WHAT YOU WILL DO:
Return the lines below that contain the word "files".

GIVEN ENTRIES:
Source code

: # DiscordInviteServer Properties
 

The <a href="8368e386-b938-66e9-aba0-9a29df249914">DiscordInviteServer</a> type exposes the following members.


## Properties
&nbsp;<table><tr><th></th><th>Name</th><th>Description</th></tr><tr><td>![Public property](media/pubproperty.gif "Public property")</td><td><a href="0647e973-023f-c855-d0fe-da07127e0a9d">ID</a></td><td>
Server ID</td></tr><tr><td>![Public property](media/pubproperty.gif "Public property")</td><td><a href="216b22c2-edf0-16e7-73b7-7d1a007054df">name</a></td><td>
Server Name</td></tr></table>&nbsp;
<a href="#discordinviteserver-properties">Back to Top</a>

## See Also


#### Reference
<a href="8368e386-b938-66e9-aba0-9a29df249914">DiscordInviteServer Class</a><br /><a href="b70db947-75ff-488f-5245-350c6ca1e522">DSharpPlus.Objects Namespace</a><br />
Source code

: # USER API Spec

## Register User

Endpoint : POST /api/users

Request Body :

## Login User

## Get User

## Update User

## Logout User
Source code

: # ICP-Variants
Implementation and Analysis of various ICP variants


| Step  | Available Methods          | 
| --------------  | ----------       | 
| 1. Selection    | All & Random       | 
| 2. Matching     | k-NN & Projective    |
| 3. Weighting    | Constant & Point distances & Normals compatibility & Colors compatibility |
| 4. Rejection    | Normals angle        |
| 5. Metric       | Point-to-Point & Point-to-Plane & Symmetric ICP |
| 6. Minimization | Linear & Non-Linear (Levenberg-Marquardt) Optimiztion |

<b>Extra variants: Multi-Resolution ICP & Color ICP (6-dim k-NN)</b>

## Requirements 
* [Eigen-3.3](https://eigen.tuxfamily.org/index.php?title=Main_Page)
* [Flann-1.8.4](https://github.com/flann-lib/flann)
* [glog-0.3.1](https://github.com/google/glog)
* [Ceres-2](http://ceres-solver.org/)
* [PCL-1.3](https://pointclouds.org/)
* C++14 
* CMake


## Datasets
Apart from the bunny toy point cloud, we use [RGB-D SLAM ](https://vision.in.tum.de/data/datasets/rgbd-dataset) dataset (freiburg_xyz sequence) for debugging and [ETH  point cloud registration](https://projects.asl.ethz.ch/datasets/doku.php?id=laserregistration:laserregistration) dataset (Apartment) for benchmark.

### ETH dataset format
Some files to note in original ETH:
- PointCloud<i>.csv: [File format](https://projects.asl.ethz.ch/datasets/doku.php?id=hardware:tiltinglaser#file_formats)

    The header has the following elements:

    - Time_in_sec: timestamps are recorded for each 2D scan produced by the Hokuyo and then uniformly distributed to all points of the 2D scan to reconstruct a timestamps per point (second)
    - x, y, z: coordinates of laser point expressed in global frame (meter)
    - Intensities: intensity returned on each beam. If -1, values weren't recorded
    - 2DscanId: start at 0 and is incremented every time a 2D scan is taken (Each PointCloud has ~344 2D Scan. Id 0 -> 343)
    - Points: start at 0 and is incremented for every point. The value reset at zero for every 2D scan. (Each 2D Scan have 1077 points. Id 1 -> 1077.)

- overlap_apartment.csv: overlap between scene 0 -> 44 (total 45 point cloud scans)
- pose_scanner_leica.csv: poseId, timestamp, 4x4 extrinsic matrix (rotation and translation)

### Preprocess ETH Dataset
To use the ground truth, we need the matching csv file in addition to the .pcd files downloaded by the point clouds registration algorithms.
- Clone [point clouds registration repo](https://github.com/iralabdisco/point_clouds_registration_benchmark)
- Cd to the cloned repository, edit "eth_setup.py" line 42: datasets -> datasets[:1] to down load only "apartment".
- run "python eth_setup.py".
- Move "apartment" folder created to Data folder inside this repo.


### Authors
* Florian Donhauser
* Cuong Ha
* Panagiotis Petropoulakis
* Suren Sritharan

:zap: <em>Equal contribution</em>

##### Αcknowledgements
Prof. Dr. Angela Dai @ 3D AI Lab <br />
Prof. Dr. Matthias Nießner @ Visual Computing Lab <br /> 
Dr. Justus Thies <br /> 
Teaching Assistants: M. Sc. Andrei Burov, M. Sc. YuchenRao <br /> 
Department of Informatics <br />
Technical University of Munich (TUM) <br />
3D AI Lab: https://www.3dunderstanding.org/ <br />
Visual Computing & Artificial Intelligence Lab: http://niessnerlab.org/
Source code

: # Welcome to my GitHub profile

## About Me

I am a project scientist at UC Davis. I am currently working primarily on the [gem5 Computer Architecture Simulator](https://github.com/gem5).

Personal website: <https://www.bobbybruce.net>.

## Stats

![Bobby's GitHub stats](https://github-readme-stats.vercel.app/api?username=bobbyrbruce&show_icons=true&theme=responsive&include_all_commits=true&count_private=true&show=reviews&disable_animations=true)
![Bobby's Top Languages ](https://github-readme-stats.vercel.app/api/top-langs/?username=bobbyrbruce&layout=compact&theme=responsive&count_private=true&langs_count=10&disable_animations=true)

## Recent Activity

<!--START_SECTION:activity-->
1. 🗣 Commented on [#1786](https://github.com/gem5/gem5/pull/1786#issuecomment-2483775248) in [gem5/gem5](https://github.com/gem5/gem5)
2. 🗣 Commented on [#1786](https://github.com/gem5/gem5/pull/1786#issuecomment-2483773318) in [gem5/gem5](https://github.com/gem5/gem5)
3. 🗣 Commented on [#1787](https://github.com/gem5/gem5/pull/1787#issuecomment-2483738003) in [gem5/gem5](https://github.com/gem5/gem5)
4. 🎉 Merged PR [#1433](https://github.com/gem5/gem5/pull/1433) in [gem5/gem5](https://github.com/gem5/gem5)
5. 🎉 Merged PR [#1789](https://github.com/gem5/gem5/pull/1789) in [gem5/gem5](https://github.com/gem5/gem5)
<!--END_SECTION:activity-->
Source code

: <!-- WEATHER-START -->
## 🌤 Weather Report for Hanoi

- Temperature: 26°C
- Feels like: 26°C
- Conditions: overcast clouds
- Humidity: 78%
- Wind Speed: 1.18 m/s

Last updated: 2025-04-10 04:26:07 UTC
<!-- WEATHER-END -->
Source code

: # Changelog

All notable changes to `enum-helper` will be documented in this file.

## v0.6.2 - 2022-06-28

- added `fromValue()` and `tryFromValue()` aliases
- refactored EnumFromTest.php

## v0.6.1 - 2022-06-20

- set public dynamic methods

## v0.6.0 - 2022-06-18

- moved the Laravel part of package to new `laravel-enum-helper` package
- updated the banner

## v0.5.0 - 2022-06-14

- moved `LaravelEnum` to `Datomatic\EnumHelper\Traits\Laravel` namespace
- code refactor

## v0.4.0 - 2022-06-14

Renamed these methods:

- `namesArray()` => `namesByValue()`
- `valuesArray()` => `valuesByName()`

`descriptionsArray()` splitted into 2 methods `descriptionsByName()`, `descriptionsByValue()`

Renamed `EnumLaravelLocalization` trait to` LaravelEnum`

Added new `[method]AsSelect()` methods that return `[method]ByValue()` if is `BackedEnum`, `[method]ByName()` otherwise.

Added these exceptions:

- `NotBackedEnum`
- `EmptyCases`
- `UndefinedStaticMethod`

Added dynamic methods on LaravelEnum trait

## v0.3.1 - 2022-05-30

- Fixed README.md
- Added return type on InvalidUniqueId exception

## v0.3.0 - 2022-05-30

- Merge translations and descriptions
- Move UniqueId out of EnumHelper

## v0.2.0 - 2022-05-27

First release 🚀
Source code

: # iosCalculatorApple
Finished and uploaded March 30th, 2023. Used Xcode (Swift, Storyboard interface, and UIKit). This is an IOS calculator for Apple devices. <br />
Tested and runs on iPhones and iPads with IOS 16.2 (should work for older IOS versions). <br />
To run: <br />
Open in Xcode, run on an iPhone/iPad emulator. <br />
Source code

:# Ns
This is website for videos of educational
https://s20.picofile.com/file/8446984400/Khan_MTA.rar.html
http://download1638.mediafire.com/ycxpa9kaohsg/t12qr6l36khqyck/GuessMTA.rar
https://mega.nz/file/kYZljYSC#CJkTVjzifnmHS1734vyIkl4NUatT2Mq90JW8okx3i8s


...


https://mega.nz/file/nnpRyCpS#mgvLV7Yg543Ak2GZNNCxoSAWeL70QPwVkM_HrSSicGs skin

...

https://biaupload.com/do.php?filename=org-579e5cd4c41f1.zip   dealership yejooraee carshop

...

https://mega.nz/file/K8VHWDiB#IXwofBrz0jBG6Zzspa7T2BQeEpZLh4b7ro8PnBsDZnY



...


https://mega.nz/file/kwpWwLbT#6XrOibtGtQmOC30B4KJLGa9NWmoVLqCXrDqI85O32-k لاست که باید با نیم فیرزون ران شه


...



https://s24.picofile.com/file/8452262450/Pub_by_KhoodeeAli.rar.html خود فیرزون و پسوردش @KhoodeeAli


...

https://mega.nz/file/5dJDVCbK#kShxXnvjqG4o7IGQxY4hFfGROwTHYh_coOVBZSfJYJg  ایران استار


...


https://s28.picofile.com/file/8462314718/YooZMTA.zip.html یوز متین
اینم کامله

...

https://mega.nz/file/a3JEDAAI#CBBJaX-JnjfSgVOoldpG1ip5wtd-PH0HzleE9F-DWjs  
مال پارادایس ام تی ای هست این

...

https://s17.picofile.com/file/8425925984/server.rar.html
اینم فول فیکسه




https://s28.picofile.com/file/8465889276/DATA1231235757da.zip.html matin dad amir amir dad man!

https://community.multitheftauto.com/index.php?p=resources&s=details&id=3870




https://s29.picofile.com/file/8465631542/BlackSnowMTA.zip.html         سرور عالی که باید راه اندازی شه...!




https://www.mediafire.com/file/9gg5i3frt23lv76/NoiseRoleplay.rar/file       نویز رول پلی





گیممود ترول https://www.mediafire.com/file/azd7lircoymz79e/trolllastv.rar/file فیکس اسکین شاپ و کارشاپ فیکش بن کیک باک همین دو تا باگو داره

PROBLEM SOLUTION:
Some files to note in original ETH:
To use the ground truth, we need the matching csv file in addition to the .pcd files downloaded by the point clouds registration algorithms.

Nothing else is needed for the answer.